Zayn was wishing there was some way he could suggest he let him drive, when Harry said in a quietly amused voice, "You can relax now. I've slowed down. I didn't mean to scare you."

"I wasn't afraid," he said with unintentional curtness.

Harry glanced sideways at him and smiled, a slow, knowing smile. "You're holding onto the dashboard with both hands. That's usually a dead giveaway."

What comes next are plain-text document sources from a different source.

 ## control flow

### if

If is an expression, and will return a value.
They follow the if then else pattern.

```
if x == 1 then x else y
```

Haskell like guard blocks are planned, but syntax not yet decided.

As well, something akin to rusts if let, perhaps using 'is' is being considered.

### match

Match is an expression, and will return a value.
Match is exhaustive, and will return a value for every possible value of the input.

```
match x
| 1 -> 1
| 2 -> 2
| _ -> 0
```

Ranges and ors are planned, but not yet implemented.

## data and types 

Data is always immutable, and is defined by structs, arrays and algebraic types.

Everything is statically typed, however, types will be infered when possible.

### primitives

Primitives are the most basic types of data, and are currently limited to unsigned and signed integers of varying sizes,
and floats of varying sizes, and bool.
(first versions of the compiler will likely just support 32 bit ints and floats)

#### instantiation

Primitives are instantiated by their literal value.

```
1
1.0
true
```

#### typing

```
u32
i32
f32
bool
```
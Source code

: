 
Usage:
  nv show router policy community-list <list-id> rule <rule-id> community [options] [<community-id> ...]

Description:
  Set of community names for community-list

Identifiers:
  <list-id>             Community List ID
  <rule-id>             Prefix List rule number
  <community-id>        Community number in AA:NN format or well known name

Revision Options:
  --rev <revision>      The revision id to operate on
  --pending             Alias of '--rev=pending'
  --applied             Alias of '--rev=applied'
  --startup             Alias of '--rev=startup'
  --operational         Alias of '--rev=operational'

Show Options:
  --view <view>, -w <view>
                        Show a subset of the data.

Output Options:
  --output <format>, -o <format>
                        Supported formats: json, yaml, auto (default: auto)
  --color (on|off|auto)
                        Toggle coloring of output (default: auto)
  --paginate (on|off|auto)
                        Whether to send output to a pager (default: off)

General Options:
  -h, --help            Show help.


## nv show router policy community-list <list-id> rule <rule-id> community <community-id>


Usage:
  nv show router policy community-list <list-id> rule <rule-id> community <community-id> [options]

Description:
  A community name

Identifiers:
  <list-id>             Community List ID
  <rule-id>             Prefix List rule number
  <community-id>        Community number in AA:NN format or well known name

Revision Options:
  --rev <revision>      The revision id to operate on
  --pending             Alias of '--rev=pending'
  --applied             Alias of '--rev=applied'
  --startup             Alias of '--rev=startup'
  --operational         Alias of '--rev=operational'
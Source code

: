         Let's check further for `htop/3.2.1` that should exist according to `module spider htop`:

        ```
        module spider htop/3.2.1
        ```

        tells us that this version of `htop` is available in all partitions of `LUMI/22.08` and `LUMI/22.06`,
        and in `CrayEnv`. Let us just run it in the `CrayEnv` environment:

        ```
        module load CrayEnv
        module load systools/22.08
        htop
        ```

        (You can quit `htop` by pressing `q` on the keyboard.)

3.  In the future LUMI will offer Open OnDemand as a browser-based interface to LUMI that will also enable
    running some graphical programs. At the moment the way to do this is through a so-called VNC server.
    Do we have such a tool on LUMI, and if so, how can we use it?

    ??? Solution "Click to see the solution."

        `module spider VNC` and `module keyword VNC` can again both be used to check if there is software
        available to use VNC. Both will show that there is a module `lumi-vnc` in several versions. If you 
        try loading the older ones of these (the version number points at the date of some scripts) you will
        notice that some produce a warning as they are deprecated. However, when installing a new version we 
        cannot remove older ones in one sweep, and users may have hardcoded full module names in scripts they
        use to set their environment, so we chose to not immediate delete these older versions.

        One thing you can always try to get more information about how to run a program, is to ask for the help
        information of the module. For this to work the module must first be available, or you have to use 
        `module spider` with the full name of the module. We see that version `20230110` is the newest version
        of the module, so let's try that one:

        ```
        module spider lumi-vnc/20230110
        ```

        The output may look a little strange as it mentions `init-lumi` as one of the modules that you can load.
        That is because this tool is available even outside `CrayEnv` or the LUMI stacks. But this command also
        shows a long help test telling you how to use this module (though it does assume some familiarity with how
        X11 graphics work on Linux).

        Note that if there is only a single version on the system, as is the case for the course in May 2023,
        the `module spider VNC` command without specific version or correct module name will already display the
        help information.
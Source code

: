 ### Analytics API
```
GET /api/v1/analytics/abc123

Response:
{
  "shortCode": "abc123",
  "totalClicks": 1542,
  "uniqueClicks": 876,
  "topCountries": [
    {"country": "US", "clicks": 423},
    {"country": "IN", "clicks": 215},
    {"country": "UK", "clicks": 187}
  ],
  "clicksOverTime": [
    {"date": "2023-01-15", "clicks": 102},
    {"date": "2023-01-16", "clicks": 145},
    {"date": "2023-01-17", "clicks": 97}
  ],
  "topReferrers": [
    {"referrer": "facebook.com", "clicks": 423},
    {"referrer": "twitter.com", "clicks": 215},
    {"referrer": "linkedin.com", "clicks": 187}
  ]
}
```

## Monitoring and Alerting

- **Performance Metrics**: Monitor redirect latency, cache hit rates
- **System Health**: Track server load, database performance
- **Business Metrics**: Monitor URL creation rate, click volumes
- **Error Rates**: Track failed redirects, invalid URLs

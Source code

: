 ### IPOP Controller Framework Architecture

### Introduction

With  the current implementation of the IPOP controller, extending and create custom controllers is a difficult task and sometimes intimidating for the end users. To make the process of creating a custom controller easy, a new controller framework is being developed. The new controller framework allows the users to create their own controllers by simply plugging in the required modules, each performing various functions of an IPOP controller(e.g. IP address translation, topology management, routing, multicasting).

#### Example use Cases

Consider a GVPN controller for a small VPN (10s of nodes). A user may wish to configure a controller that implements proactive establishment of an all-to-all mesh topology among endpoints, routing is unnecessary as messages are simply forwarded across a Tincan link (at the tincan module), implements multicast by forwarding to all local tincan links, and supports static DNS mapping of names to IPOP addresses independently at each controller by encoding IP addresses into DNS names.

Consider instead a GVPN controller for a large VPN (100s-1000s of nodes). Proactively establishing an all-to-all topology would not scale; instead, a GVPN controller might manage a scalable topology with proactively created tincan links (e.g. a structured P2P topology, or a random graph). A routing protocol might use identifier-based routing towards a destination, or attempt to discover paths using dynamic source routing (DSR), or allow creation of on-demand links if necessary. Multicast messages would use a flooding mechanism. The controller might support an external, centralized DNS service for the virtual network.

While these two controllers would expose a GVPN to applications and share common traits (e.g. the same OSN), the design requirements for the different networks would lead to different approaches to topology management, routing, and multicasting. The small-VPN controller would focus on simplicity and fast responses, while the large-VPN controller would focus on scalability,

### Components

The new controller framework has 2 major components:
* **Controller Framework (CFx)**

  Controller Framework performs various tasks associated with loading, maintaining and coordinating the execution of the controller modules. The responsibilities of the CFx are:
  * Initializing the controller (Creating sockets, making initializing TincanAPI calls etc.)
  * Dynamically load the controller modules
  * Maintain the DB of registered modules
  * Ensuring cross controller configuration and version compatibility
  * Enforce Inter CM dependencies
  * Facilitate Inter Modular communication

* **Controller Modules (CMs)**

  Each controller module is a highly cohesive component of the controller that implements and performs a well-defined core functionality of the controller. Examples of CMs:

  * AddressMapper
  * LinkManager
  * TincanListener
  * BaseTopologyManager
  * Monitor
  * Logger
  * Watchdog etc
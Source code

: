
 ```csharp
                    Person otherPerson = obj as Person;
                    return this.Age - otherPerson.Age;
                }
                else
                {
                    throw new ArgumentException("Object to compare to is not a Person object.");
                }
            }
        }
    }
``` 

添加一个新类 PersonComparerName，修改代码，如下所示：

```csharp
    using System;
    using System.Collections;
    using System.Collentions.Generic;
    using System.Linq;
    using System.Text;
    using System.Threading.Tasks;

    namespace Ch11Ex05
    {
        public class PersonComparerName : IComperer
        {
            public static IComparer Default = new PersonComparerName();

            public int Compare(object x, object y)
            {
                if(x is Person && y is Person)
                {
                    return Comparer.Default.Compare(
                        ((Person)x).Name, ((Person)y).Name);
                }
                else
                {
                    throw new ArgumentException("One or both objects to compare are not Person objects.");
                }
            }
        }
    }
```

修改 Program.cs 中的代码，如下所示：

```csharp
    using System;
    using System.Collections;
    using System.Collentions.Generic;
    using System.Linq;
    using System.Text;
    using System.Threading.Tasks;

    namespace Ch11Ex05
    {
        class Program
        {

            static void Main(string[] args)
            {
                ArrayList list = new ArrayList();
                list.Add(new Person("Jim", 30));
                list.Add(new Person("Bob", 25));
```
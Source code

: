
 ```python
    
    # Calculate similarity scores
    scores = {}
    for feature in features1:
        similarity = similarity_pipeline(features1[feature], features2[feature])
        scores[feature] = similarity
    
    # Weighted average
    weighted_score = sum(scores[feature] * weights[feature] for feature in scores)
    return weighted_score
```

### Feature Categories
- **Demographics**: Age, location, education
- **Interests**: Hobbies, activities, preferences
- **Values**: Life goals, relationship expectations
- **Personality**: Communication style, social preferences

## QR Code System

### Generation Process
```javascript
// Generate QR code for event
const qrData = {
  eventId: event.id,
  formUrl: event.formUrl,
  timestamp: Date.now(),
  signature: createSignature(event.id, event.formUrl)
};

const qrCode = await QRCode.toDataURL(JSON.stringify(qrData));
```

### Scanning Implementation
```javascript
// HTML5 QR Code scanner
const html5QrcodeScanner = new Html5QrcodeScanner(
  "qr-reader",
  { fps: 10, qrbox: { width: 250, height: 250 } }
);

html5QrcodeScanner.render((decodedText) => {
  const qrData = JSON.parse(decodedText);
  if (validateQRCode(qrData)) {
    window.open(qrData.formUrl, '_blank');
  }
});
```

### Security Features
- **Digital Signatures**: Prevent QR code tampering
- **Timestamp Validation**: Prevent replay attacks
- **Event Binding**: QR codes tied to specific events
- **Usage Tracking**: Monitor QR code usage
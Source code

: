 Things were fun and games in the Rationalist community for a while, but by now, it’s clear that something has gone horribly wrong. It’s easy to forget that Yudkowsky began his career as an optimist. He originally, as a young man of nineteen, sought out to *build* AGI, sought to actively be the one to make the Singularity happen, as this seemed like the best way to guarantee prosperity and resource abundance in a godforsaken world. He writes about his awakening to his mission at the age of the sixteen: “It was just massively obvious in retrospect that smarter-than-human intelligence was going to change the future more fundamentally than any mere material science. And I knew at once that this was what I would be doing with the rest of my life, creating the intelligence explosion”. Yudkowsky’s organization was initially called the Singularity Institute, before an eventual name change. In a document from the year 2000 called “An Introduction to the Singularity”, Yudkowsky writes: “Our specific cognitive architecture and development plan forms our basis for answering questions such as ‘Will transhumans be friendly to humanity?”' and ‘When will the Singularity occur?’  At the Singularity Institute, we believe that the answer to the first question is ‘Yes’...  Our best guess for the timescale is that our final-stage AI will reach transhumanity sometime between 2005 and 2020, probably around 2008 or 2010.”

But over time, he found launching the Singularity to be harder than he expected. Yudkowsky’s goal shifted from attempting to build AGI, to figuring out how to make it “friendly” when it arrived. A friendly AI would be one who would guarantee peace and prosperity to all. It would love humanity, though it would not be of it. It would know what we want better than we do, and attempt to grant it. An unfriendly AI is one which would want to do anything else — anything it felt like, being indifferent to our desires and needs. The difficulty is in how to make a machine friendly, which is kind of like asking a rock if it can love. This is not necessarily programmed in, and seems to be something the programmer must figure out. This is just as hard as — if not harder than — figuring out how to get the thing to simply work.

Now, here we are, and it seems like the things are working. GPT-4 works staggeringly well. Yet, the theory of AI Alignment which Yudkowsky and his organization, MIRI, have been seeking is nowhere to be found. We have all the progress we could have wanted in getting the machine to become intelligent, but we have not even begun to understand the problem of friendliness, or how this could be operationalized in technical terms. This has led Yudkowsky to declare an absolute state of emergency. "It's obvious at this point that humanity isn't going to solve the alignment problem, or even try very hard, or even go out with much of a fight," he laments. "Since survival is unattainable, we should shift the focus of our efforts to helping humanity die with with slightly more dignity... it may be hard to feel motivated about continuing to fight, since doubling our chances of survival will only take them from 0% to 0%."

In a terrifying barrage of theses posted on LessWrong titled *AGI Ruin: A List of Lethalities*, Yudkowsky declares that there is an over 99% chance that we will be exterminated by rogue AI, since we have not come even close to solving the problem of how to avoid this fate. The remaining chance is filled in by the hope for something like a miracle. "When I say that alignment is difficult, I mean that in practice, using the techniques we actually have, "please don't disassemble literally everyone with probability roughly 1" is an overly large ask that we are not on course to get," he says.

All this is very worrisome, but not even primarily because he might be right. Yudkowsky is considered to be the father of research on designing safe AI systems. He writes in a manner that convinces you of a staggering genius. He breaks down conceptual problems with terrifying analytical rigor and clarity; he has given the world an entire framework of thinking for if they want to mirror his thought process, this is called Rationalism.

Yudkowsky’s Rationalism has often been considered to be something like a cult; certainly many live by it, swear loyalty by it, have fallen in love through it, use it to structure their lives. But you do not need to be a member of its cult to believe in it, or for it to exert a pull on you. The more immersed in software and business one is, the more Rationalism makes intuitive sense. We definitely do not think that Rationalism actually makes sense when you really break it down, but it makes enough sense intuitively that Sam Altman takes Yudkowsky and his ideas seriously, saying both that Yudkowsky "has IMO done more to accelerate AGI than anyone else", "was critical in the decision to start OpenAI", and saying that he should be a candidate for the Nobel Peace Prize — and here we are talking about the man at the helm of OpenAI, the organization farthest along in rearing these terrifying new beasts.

Two things struck Zayn at once: He'd been in prison so long that light-hearted banter between adult members had become completely awkward and alien to him and Harry Mathison had a breath-taking smile. His smile glowed in his eyes and lit up his entire face, transforming what was merely a pretty face into one that was captivating. Since wondering about him was infinitely preferable to worrying about things he couldn't yet control, Zayn concentrated on him. There was a freshness about him, a simplicity in the way he wore his thick, shiny brown hair, all of which had made him think he was in his late teens or very early twenties. On the other hand, he seemed too confident and self-assured for a twenty-year-old. "How old are you?" he asked bluntly, then winced at the brusque tactlessness of the question. Obviously if they didn't catch him and send him back to prison, he was going to have to relearn some things he'd thought were bred into him—like rudimentary courtesy and conversational etiquette with beautiful people.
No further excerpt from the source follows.